All of the entries are to be printed exactly as they appear.

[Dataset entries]

● ● ● ●

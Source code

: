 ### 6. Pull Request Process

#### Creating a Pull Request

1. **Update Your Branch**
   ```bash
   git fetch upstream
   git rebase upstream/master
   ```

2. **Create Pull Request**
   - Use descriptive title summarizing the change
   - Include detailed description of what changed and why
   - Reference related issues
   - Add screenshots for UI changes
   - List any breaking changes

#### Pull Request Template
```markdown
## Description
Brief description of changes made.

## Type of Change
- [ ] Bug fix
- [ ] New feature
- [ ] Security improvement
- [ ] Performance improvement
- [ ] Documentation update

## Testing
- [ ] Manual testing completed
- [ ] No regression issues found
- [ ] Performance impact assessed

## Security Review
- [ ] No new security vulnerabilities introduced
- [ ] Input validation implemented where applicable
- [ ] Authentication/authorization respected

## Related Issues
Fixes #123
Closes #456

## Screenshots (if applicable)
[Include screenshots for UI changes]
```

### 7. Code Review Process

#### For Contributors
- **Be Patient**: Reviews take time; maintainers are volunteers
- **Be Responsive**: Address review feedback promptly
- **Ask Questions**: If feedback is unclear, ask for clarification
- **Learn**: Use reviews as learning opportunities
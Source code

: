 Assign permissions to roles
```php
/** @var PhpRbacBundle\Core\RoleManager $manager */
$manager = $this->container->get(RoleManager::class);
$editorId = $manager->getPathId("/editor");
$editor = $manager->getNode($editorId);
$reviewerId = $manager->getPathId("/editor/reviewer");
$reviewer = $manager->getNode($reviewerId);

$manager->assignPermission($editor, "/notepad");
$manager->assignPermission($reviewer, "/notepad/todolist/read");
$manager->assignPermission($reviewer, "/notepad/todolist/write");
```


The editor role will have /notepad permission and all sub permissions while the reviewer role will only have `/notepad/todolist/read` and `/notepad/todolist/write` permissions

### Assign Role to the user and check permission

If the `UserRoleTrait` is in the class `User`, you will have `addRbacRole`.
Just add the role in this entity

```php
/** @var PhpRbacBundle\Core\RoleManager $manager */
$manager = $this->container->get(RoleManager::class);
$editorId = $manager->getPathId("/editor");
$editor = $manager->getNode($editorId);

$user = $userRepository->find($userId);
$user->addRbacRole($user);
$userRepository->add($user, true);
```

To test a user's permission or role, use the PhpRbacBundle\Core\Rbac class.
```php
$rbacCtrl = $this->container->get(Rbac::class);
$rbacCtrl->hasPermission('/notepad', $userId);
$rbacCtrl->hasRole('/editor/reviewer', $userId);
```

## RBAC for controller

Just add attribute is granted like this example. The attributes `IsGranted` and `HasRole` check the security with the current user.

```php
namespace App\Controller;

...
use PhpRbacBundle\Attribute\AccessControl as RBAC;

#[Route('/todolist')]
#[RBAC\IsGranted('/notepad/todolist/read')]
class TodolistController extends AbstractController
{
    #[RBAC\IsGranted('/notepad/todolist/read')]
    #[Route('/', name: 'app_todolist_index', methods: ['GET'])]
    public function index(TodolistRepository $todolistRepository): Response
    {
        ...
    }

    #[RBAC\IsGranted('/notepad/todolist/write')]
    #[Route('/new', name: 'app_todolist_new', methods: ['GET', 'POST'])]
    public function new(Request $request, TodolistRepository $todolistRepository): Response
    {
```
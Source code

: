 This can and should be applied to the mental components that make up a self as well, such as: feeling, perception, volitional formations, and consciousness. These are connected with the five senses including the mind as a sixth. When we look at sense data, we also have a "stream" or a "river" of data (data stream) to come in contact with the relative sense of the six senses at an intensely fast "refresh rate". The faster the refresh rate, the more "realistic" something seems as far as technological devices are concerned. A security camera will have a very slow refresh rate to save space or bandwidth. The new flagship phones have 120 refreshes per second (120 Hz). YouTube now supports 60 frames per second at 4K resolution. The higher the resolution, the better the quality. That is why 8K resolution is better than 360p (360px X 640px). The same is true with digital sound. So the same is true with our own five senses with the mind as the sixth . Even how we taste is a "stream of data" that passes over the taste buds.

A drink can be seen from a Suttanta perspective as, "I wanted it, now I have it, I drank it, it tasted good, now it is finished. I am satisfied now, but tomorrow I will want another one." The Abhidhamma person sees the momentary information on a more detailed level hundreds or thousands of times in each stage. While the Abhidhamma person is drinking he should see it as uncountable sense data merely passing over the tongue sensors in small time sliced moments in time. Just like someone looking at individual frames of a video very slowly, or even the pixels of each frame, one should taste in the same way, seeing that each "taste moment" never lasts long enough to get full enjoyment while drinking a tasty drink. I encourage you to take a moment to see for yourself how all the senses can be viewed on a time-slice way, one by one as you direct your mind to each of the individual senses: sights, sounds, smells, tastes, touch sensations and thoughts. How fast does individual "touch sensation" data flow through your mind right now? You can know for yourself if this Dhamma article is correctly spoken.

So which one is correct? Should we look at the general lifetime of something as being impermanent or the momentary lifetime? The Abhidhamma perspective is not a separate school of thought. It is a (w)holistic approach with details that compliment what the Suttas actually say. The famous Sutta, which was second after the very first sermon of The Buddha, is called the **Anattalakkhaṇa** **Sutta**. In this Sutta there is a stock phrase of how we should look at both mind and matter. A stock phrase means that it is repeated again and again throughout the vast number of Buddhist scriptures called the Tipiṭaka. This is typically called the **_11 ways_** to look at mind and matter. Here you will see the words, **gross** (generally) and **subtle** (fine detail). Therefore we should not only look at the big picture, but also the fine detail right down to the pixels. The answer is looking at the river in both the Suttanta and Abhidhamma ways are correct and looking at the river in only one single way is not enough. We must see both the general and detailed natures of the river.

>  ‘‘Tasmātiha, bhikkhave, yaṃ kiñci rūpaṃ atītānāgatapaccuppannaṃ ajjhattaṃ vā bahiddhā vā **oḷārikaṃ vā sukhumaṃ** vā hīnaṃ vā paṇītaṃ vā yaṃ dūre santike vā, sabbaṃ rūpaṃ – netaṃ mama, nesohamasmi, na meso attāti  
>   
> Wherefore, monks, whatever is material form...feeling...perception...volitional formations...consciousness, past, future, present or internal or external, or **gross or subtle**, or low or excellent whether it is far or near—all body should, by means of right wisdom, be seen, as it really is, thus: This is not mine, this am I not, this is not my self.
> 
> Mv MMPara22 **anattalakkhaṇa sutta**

● ● ● ●

#### [OUTPUT OF THE EXERCISE]
Source code

: ### 6. Pull Request Process

#### Creating a Pull Request

1. **Update Your Branch**
   ```bash
   git fetch upstream
   git rebase upstream/master
   ```

2. **Create Pull Request**
   - Use descriptive title summarizing the change
   - Include detailed description of what changed and why
   - Reference related issues
   - Add screenshots for UI changes
   - List any breaking changes

#### Pull Request Template
```markdown
## Description
Brief description of changes made.

## Type of Change
- [ ] Bug fix
- [ ] New feature
- [ ] Security improvement
- [ ] Performance improvement
- [ ] Documentation update

## Testing
- [ ] Manual testing completed
- [ ] No regression issues found
- [ ] Performance impact assessed

## Security Review
- [ ] No new security vulnerabilities introduced
- [ ] Input validation implemented where applicable
- [ ] Authentication/authorization respected

## Related Issues
Fixes #123
Closes #456

## Screenshots (if applicable)
[Include screenshots for UI changes]
```

### 7. Code Review Process

#### For Contributors
- **Be Patient**: Reviews take time; maintainers are volunteers
- **Be Responsive**: Address review feedback promptly
- **Ask Questions**: If feedback is unclear, ask for clarification
- **Learn**: Use reviews as learning opportunities
Source code

: Assign permissions to roles
```php
/** @var PhpRbacBundle\Core\RoleManager $manager */
$manager = $this->container->get(RoleManager::class);
$editorId = $manager->getPathId("/editor");
$editor = $manager->getNode($editorId);
$reviewerId = $manager->getPathId("/editor/reviewer");
$reviewer = $manager->getNode($reviewerId);

$manager->assignPermission($editor, "/notepad");
$manager->assignPermission($reviewer, "/notepad/todolist/read");
$manager->assignPermission($reviewer, "/notepad/todolist/write");
```


The editor role will have /notepad permission and all sub permissions while the reviewer role will only have `/notepad/todolist/read` and `/notepad/todolist/write` permissions

### Assign Role to the user and check permission

If the `UserRoleTrait` is in the class `User`, you will have `addRbacRole`.
Just add the role in this entity

```php
/** @var PhpRbacBundle\Core\RoleManager $manager */
$manager = $this->container->get(RoleManager::class);
$editorId = $manager->getPathId("/editor");
$editor = $manager->getNode($editorId);

$user = $userRepository->find($userId);
$user->addRbacRole($user);
$userRepository->add($user, true);
```

To test a user's permission or role, use the PhpRbacBundle\Core\Rbac class.
```php
$rbacCtrl = $this->container->get(Rbac::class);
$rbacCtrl->hasPermission('/notepad', $userId);
$rbacCtrl->hasRole('/editor/reviewer', $userId);
```

## RBAC for controller

Just add attribute is granted like this example. The attributes `IsGranted` and `HasRole` check the security with the current user.

```php
namespace App\Controller;

...
use PhpRbacBundle\Attribute\AccessControl as RBAC;

#[Route('/todolist')]
#[RBAC\IsGranted('/notepad/todolist/read')]
class TodolistController extends AbstractController
{
    #[RBAC\IsGranted('/notepad/todolist/read')]
    #[Route('/', name: 'app_todolist_index', methods: ['GET'])]
    public function index(TodolistRepository $todolistRepository): Response
    {
        ...
    }

    #[RBAC\IsGranted('/notepad/todolist/write')]
    #[Route('/new', name: 'app_todolist_new', methods: ['GET', 'POST'])]
    public function new(Request $request, TodolistRepository $todolistRepository): Response
    {
```
Source code

: This can and should be applied to the mental components that make up a self as well, such as: feeling, perception, volitional formations, and consciousness. These are connected with the five senses including the mind as a sixth. When we look at sense data, we also have a "stream" or a "river" of data (data stream) to come in contact with the relative sense of the six senses at an intensely fast "refresh rate". The faster the refresh rate, the more "realistic" something seems as far as technological devices are concerned. A security camera will have a very slow refresh rate to save space or bandwidth. The new flagship phones have 120 refreshes per second (120 Hz). YouTube now supports 60 frames per second at 4K resolution. The higher the resolution, the better the quality. That is why 8K resolution is better than 360p (360px X 640px). The same is true with digital sound. So the same is true with our own five senses with the mind as the sixth . Even how we taste is a "stream of data" that passes over the taste buds.

A drink can be seen from a Suttanta perspective as, "I wanted it, now I have it, I drank it, it tasted good, now it is finished. I am satisfied now, but tomorrow I will want another one." The Abhidhamma person sees the momentary information on a more detailed level hundreds or thousands of times in each stage. While the Abhidhamma person is drinking he should see it as uncountable sense data merely passing over the tongue sensors in small time sliced moments in time. Just like someone looking at individual frames of a video very slowly, or even the pixels of each frame, one should taste in the same way, seeing that each "taste moment" never lasts long enough to get full enjoyment while drinking a tasty drink. I encourage you to take a moment to see for yourself how all the senses can be viewed on a time-slice way, one by one as you direct your mind to each of the individual senses: sights, sounds, smells, tastes, touch sensations and thoughts. How fast does individual "touch sensation" data flow through your mind right now? You can know for yourself if this Dhamma article is correctly spoken.

So which one is correct? Should we look at the general lifetime of something as being impermanent or the momentary lifetime? The Abhidhamma perspective is not a separate school of thought. It is a (w)holistic approach with details that compliment what the Suttas actually say. The famous Sutta, which was second after the very first sermon of The Buddha, is called the **Anattalakkhaṇa** **Sutta**. In this Sutta there is a stock phrase of how we should look at both mind and matter. A stock phrase means that it is repeated again and again throughout the vast number of Buddhist scriptures called the Tipiṭaka. This is typically called the **_11 ways_** to look at mind and matter. Here you will see the words, **gross** (generally) and **subtle** (fine detail). Therefore we should not only look at the big picture, but also the fine detail right down to the pixels. The answer is looking at the river in both the Suttanta and Abhidhamma ways are correct and looking at the river in only one single way is not enough. We must see both the general and detailed natures of the river.

>  ‘‘Tasmātiha, bhikkhave, yaṃ kiñci rūpaṃ atītānāgatapaccuppannaṃ ajjhattaṃ vā bahiddhā vā **oḷārikaṃ vā sukhumaṃ** vā hīnaṃ vā paṇītaṃ vā yaṃ dūre santike vā, sabbaṃ rūpaṃ – netaṃ mama, nesohamasmi, na meso attāti  
>   
> Wherefore, monks, whatever is material form...feeling...perception...volitional formations...consciousness, past, future, present or internal or external, or **gross or subtle**, or low or excellent whether it is far or near—all body should, by means of right wisdom, be seen, as it really is, thus: This is not mine, this am I not, this is not my self.
> 
> Mv MMPara22 **anattalakkhaṇa sutta**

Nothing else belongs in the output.